Dike Blair: I'm curious about what I see as an evolution in your work away from the distanced subversive critique of the earlier fashion pieces toward a more celebratory critique.

Mariko Mori: The fashion pieces function as a kind of parody. Perhaps you can say that by choosing a subject I make an agreement with it. I've always tried to say that things are two-sided. One side of the system is critical the other is, as you say, celebration. Everything is validated through the media these days--through images. People believe in this power--they are used to images being manipulated, and being manipulated themselves, by images. Thus, when people see my photographs they allow themselves to be entertained by them. Technology often creates a synthetic reality. Especially with young kids--in Japan they're called the Otaku, but these kids exist in every country--they live in cyberspace and cyberspace becomes their real life. This is the subject of Play with Me. I created the cyborg after the type of characters that exist in computer game fantasies. I used the arcade where these games are played to show the reality and I designed a fantasy character to perform there. This exchange between reality and fantasy is one of my preoccupations.

Dike Blair: How did the boys respond to their fantasy made flesh?

Mariko Mori: They totally ignored me and concentrated on their games (laughter). In each performance people responded differently, and peoples' reaction is very important to the piece as their reaction appears in the photograph. In the red light district, people were generally confused by my presence--a small crowd gathered in front of me and started chanting "Alien." The "Office Girl" cyborg in Tea Ceremony generated a very different response. The office workers were threatened by me, they wouldn't drink my tea and looked at me with disgust. Even as a cyborg, one can clearly see social dynamics in progress.

Dike Blair: Is Tokyo a vision of the future?

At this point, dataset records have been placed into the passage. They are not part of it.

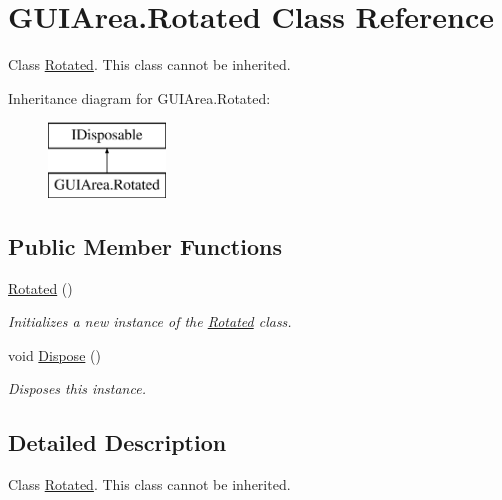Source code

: \hypertarget{class_g_u_i_area_1_1_rotated}{}\section{G\+U\+I\+Area.\+Rotated Class Reference}
\label{class_g_u_i_area_1_1_rotated}


Class \hyperlink{class_g_u_i_area_1_1_rotated}{Rotated}. This class cannot be inherited.  


Inheritance diagram for G\+U\+I\+Area.\+Rotated\+:\begin{figure}[H]
\begin{center}
\leavevmode
\includegraphics[height=2.000000cm]{class_g_u_i_area_1_1_rotated}
\end{center}
\end{figure}
\subsection*{Public Member Functions}
\begin{DoxyCompactItemize}
\item 
\hyperlink{class_g_u_i_area_1_1_rotated_aef2a3cc9bd58adba4b23485f85a74f1f}{Rotated} ()
\begin{DoxyCompactList}\small\item\em Initializes a new instance of the \hyperlink{class_g_u_i_area_1_1_rotated}{Rotated} class. \end{DoxyCompactList}\item 
void \hyperlink{class_g_u_i_area_1_1_rotated_af137ea603de7ba13455a900b95670d2b}{Dispose} ()
\begin{DoxyCompactList}\small\item\em Disposes this instance. \end{DoxyCompactList}\end{DoxyCompactItemize}


\subsection{Detailed Description}
Class \hyperlink{class_g_u_i_area_1_1_rotated}{Rotated}. This class cannot be inherited.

Mariko Mori: I thought of using NYC as my location, but I thought that in addressing the topic of technology I need to use a place where people create a culture of technology--I then thought that's where I come from. In Japan people believe in technology, in Europe they are a bit skeptical of it, they seem somewhat resistant to change My pictures look futuristic, but in Tokyo, these places simply exist--there are all these monitors in the subways. It had to be Tokyo.

Dike Blair: Is there an Eastern sensibility of art making that is less schizophrenic than Western art making?

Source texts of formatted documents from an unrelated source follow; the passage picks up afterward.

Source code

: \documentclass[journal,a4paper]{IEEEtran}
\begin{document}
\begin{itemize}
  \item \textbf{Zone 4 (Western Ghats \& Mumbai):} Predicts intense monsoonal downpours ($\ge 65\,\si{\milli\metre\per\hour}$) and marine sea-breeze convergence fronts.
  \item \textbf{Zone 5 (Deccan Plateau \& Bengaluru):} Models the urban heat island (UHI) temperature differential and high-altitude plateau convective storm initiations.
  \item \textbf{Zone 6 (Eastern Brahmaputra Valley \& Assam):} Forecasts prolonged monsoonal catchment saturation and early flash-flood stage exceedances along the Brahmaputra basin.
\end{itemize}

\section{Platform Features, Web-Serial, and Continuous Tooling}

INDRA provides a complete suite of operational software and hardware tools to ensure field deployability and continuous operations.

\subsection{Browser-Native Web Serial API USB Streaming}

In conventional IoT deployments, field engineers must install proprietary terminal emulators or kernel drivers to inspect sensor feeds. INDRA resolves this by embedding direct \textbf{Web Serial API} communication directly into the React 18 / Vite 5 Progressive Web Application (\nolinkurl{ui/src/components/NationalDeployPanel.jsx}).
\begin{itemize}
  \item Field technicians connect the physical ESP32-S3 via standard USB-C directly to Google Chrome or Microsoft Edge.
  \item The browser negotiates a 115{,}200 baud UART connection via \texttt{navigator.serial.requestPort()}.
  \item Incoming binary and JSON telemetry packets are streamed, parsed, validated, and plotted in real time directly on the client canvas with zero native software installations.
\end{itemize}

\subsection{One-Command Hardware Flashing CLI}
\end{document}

Mariko Mori: You think that western work is schizophrenic?

Dike Blair: Yes, but I think that quality has become style and we are questioning that style.

Mariko Mori: I think my newer work is less schizophrenic.

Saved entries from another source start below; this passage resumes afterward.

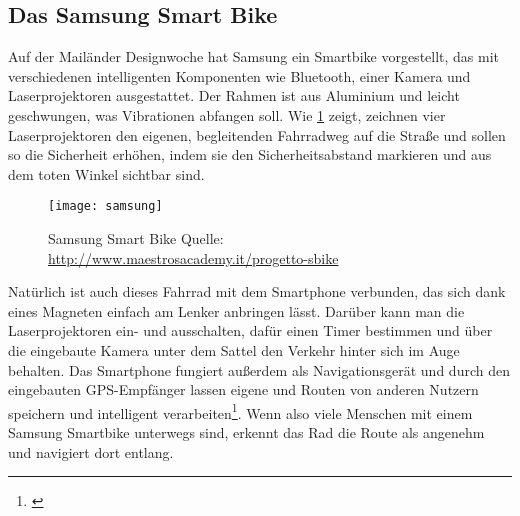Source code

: \subsection{Das Samsung Smart Bike}
Auf der Mailänder Designwoche hat Samsung ein Smartbike vorgestellt, das mit verschiedenen intelligenten Komponenten wie Bluetooth, einer Kamera und Laserprojektoren ausgestattet. Der Rahmen ist aus Aluminium und leicht geschwungen, was Vibrationen abfangen soll. Wie \ref{fig:samsung} zeigt, zeichnen vier Laserprojektoren den eigenen, begleitenden Fahrradweg auf die Straße und sollen so die Sicherheit erhöhen, indem sie den Sicherheitsabstand markieren und aus dem toten Winkel sichtbar sind. 
\begin{figure}[H]
    \centering
    \texttt{[image: samsung]}
    \caption[Samsung Smart Bike]{Samsung Smart Bike  Quelle: \url{http://www.maestrosacademy.it/progetto-sbike}} \label{fig:samsung}
\end{figure}
Natürlich ist auch dieses Fahrrad mit dem Smartphone verbunden, das sich dank eines Magneten einfach am Lenker anbringen lässt. Darüber kann man die Laserprojektoren ein- und ausschalten, dafür einen Timer bestimmen und über die eingebaute Kamera unter dem Sattel den Verkehr hinter sich im Auge behalten. Das Smartphone fungiert außerdem als Navigationsgerät und durch den eingebauten \gls{GPS}-Empfänger lassen eigene und Routen von anderen Nutzern speichern und intelligent verarbeiten\footnote{\cite{smartbike}}. Wenn also viele Menschen mit einem Samsung Smartbike unterwegs sind, erkennt das Rad die Route als angenehm und navigiert dort entlang.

Dike Blair: Who are your favorite designers?

Mariko Mori: One of the reasons I wanted to study in London was because of Vivian Westwood. I really like her cynical attitude toward tradition. Right now Helmut Lang is very interesting for his utilization of new materials. When you wear clothes you become a personality, you become the clothes. Designers do something like what I do--they create the images that capture the desire of the moment.

Dike Blair: Do you think that art has more depth than fashion?

Mariko Mori: Fashion is predominantly a market strategy. It reflects an already existing structure in the consumer culture and always has a relationship to everything happening at a given moment--music, architecture, politics, literature, you name it. Fashion only has to be responsible for its product for six months, music for maybe one year and TV commercials for 10 seconds. Art doesn't come that easily.

Dike Blair: Do you take responsibility for more than the month that your show is up?

Mariko Mori: Yes. I make time capsules. They can't be opened for 25 years--you can decide then if you even want to open them (laughter).